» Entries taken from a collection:
══════════════════════════════
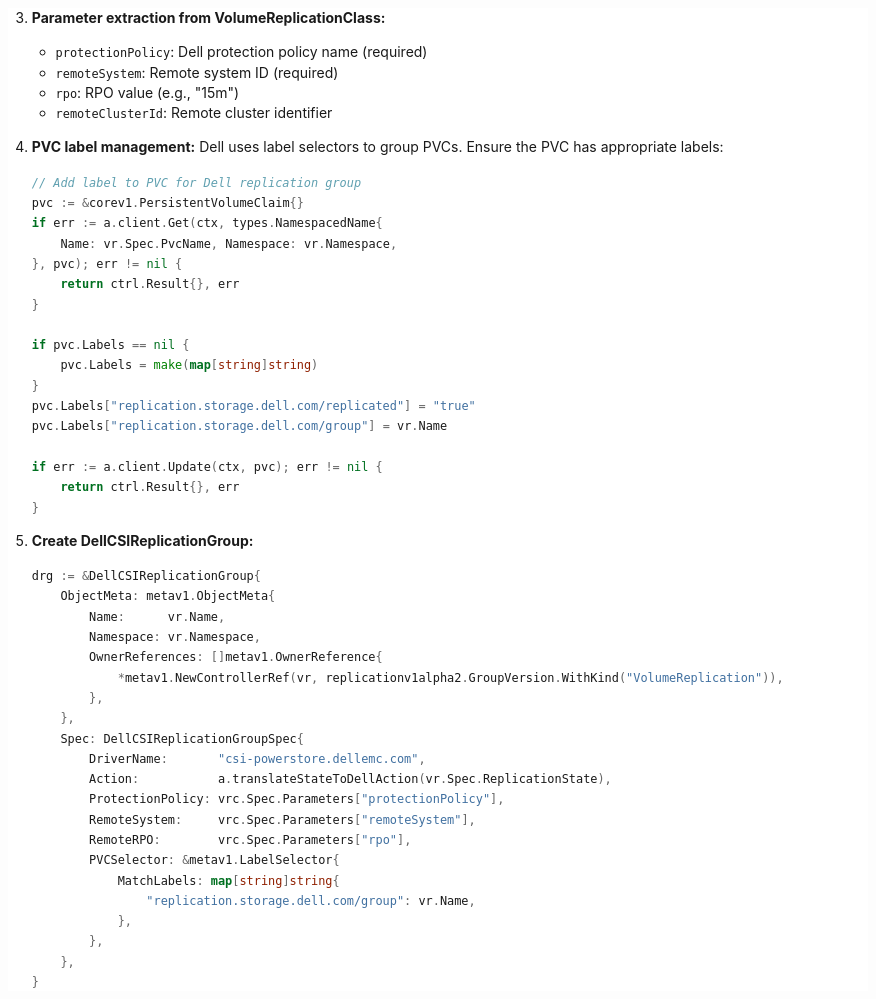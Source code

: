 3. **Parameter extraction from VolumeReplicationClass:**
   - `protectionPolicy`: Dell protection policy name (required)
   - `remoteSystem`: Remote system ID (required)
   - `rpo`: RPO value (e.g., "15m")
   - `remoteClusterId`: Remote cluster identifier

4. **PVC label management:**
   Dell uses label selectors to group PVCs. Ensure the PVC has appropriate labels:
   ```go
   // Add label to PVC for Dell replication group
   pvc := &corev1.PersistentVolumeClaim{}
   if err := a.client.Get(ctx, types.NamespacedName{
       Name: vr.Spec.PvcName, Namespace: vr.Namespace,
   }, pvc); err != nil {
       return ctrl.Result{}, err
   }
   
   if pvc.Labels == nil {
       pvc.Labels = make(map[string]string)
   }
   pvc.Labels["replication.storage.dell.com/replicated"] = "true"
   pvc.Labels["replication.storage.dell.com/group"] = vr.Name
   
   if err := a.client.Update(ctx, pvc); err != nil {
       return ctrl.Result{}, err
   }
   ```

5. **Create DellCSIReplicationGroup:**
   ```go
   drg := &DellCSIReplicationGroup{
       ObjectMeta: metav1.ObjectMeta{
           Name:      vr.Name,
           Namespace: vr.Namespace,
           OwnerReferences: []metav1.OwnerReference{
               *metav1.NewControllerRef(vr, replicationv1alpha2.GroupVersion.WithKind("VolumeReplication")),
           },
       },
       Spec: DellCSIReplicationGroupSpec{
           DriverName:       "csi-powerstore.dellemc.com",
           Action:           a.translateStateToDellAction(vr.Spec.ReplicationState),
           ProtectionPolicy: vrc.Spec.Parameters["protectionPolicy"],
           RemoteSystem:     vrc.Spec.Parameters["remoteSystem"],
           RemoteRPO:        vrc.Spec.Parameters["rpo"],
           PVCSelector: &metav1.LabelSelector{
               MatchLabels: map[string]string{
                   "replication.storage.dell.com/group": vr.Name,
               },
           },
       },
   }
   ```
══════════════════════════════
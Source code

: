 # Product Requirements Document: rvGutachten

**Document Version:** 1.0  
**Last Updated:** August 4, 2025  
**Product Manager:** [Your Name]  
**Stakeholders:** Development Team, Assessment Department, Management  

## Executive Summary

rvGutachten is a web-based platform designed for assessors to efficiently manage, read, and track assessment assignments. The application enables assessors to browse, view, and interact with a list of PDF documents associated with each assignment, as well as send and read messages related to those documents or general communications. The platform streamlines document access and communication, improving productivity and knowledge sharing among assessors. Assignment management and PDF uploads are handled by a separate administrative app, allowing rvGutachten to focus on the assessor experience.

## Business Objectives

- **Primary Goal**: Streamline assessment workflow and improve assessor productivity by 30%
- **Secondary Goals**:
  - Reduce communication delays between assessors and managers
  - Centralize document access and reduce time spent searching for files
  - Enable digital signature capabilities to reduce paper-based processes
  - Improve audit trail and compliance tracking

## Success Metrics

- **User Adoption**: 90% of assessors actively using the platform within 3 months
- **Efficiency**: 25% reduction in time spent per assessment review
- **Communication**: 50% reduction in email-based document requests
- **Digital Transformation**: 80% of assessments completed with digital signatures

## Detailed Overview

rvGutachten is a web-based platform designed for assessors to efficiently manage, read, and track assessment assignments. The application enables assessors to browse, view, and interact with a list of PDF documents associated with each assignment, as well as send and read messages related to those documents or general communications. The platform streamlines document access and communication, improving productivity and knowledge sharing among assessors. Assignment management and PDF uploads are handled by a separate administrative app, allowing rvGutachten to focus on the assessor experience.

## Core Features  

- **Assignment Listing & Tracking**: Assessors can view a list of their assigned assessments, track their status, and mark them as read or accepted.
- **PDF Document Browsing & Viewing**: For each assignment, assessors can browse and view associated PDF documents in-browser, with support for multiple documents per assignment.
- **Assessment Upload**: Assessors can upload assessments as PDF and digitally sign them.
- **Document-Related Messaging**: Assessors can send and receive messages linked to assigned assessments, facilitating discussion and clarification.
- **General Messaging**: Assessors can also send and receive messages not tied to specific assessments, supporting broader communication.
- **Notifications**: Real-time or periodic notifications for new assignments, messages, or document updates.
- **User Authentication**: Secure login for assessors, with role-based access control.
══════════════════════════════
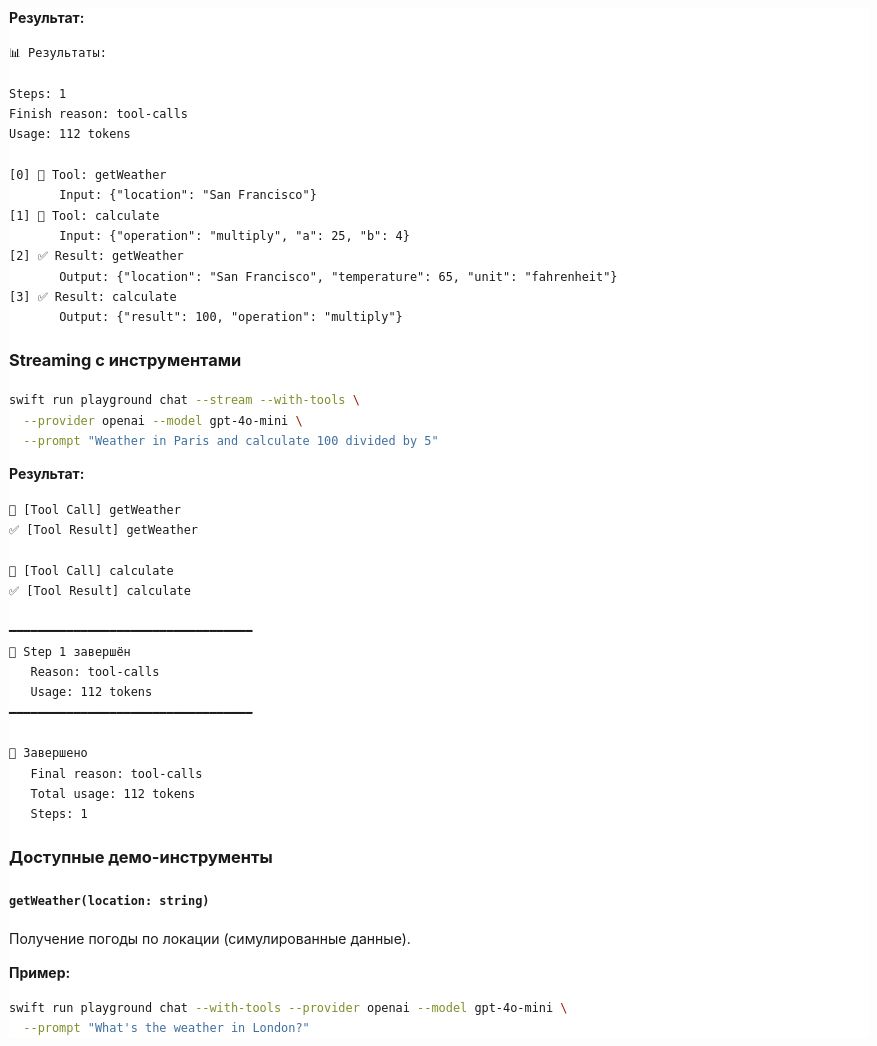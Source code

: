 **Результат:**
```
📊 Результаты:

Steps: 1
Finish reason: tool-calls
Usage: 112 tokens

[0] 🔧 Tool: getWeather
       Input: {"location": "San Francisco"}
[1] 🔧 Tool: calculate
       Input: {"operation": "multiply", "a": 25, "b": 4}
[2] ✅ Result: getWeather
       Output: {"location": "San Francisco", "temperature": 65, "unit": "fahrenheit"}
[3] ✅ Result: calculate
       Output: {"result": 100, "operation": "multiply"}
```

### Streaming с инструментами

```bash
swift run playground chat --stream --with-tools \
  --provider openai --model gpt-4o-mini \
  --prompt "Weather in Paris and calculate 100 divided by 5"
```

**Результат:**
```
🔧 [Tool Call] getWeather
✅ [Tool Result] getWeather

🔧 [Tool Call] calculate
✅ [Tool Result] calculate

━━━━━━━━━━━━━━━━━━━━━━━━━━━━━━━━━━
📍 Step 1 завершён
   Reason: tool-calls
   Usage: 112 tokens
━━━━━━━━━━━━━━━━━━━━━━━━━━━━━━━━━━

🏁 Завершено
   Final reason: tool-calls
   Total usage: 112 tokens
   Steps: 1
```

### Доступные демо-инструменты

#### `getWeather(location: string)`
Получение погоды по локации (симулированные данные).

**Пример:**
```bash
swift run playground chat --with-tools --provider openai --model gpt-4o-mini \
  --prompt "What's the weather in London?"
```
══════════════════════════════
» Try it:
Check the records above and copy each line that has the string "location".

» Your response:
       Input: {"location": "San Francisco"}
       Output: {"location": "San Francisco", "temperature": 65, "unit": "fahrenheit"}
#### `getWeather(location: string)`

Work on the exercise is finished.